14.7 If a Court of Competent jurisdiction holds any provision of this Agreement to be illegal,
unenforceable or invalid in whole or in part for any reason, the validity and enforceability of the
remaining provisions or portion of them, shall not be affected.
14.8 No party has been induced to enter into this Agreement by, nor is any party relying on, any
representation or warranty outside those expressly set forth in this agreement.
14.9 Company has legal right to change, modifies, amend, addendum any clause of this
Agreement without any prior approval, and FOUNDER/CUSTOMER/ User shall not have any issue
to sign latest Agreement which shall be effective from the date of execution/sign, where there
continuous use of the service deem to consider an acceptance to the new amended terms.
14.10 The Agreement shall be binding on and shall inure to the benefit of the parties to this
agreement and their respective heirs, executors, administrators, assigns, or successor.

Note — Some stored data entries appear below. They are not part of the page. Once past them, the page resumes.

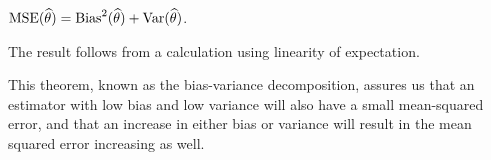 \begin{thm}\label{BiasVarianceDecomp}$\index{Estimator!variance of}\text{MSE}(\widehat{\theta}) = \text{Bias}^2(\widehat{\theta}) + \Var(\widehat{\theta})$.
\end{thm}
\begin{pf} The result follows from a calculation using linearity of expectation.
\end{pf}
\par
This theorem, known as the bias-variance decomposition, assures us that an estimator with low bias and low variance will also have a small mean-squared error, and that an increase in either bias or variance will result in the mean squared error increasing as well.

14.11 The Agreement shall be executed in two counterparts and one counterpart shall be
retained by each party and Founder/Customer executed and signed the Agreement whether in
digital/physical mode shall have validity and legal effect.
15. Force Majeure
Neither Party shall be liable to the other if the performance of its obligations under this
Agreement is prevented or hindered due to any circumstances outside its control. Consequently,
either Party shall be excused from performance (and shall not be liable for any delay in its
performance, in whole or in part, caused by the occurrence of any contingency beyond its
reasonable control. These contingencies include, but are not limited to, war, sabotage, terrorism,
insurrection, riot or other act of civil disobedience, act of public enemy, failure or act of any
government or governmental agency affecting the terms hereof, epidemic, pandemics, accident,
fire, earthquake, explosion, flood, severe weather or other such forces beyond either Party’s
reasonable control, provided reasonable measures were taken to circumvent or minimize the
impact of the known event of force majeure by the Party affected by it, provided however if the
force majeure event occurred the affected Party shall immediately do the followings:
1. Notify the other Party on the force majeure event and its impact on its performance to its
obligations under this Agreement; and
2. Use its reasonable efforts to resolve any issue resulting from the force majeure event and
perform is obligations hereinunder in a timely manner.
16. UNDERTAKINGS:
1. The Receiving Party undertakes and guarantees that it shall not during or after the term of this
Agreement misuse any of the Confidential Information of the Disclosing Party to conduct other
business or operations which compete with or hinder the Disclosing Party's interest in the
Purpose. Notwithstanding this, the disclosure of Confidential Information by the Disclosing Party
shall not form any offer by, or representation or warranty on the part of, the Disclosing Party to
enter into any further agreement in relation to the Purpose.
2. Each Party shall always act in good faith toward the other Party and their respective Affiliates
in the exercise of their respective rights and obligations under this Agreement, and neither Party
shall attempt directly or indirectly to circumvent this Agreement.